• [INSTRUCTIONS TO FOLLOW]: Search the data below for "right"; list each line that holds it.

----

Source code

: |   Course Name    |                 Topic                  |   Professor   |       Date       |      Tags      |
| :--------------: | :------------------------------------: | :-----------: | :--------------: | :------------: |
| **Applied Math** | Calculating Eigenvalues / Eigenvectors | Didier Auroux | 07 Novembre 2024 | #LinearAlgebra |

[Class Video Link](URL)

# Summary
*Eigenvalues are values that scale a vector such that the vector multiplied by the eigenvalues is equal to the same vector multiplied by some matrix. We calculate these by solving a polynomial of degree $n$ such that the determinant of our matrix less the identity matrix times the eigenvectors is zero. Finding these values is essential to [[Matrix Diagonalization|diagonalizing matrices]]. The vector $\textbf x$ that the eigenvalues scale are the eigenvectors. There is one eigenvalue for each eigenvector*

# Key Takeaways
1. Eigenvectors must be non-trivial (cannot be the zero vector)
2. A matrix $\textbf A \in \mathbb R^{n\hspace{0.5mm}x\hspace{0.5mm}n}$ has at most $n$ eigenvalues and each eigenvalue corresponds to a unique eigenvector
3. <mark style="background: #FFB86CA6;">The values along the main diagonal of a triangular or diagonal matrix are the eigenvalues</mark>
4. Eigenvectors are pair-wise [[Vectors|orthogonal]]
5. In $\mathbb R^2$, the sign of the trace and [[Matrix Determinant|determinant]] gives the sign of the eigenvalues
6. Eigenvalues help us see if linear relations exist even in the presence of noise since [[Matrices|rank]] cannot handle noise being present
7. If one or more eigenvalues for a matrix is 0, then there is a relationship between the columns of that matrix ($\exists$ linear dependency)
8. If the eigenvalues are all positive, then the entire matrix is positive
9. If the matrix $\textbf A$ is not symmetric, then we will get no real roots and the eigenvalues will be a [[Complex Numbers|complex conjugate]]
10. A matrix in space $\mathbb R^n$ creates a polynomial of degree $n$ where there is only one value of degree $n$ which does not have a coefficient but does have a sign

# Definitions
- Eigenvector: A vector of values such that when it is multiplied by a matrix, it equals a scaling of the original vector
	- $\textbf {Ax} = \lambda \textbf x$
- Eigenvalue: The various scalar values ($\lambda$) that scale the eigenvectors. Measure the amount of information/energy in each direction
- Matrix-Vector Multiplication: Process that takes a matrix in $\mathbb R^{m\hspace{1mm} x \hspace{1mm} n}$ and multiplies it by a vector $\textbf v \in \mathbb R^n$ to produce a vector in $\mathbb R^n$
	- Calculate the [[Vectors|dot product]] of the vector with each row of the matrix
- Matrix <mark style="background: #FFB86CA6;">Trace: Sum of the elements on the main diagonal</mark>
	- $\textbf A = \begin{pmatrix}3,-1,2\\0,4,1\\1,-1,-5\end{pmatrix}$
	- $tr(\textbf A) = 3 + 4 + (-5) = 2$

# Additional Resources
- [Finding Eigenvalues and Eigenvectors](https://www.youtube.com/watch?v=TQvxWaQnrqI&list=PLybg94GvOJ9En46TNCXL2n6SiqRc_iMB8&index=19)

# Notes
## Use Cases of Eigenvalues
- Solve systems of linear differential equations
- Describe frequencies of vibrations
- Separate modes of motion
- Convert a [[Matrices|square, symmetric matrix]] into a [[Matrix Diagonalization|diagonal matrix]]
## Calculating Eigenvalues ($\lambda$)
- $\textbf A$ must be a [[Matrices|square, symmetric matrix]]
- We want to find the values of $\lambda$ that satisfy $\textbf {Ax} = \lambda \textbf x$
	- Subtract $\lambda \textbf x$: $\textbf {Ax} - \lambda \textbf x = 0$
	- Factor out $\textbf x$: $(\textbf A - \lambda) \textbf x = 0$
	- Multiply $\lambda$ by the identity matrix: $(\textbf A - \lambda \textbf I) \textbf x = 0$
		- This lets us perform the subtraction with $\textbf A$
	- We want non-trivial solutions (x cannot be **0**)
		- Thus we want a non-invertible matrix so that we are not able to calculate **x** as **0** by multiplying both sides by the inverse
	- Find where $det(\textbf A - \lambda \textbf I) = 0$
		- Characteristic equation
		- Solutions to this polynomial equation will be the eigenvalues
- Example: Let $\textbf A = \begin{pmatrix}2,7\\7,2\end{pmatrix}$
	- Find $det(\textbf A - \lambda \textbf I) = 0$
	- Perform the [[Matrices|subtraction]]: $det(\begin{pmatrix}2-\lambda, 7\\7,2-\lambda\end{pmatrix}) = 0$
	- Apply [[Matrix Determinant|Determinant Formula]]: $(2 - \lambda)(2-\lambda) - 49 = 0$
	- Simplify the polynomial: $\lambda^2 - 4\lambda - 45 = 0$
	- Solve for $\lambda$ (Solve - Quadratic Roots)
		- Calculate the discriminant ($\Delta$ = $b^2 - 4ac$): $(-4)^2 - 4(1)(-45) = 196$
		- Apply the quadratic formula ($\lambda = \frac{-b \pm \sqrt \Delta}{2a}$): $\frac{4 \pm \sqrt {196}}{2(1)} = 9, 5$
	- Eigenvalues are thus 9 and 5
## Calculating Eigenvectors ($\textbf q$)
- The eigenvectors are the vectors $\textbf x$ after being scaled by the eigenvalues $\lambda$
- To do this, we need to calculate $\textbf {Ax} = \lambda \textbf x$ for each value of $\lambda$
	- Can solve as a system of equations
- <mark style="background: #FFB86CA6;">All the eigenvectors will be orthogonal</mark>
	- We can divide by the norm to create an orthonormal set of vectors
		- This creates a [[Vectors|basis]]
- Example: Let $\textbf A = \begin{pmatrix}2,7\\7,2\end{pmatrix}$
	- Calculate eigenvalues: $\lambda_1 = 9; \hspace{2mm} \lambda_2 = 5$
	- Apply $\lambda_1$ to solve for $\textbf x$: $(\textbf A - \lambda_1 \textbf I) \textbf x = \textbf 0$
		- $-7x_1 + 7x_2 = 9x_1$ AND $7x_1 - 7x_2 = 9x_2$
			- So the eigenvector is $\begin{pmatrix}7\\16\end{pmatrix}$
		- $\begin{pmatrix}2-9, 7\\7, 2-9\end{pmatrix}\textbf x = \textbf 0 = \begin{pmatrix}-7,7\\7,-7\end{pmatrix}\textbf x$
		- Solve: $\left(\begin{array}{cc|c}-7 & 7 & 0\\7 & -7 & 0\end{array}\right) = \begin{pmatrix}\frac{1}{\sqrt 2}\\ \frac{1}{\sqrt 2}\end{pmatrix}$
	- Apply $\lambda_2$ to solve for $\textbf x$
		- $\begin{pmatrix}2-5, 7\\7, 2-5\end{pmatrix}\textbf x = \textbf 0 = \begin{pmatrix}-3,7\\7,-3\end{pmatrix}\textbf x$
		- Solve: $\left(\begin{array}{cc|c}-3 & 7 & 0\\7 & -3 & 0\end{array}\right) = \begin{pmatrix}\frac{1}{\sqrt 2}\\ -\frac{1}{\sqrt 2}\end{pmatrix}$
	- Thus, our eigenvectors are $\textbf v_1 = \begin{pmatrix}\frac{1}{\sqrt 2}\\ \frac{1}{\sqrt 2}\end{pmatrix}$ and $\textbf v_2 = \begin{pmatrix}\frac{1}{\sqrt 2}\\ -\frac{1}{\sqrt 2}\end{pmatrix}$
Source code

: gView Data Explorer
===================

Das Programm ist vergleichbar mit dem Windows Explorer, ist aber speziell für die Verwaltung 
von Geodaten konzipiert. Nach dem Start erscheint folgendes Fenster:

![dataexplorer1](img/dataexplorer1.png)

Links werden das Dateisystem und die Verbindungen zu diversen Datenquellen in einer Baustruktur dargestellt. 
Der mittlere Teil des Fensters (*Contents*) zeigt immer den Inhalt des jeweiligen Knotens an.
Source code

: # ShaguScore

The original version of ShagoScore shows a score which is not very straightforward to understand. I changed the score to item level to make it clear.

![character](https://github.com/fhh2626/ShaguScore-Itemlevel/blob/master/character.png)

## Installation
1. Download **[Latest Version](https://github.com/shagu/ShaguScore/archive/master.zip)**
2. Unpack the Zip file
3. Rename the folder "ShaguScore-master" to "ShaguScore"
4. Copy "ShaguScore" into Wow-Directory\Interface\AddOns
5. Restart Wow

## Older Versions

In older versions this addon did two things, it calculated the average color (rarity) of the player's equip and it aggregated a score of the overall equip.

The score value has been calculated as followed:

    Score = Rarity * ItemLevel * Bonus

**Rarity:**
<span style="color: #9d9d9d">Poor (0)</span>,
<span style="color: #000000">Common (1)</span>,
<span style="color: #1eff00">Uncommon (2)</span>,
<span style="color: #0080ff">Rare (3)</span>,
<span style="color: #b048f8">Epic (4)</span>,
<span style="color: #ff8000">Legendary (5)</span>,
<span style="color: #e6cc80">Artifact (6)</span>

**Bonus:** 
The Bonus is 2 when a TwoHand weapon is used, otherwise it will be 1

----

• [SOLUTION TO THIS TASK]:
		- Solve: $\left(\begin{array}{cc|c}-7 & 7 & 0\\7 & -7 & 0\end{array}\right) = \begin{pmatrix}\frac{1}{\sqrt 2}\\ \frac{1}{\sqrt 2}\end{pmatrix}$
		- Solve: $\left(\begin{array}{cc|c}-3 & 7 & 0\\7 & -3 & 0\end{array}\right) = \begin{pmatrix}\frac{1}{\sqrt 2}\\ -\frac{1}{\sqrt 2}\end{pmatrix}$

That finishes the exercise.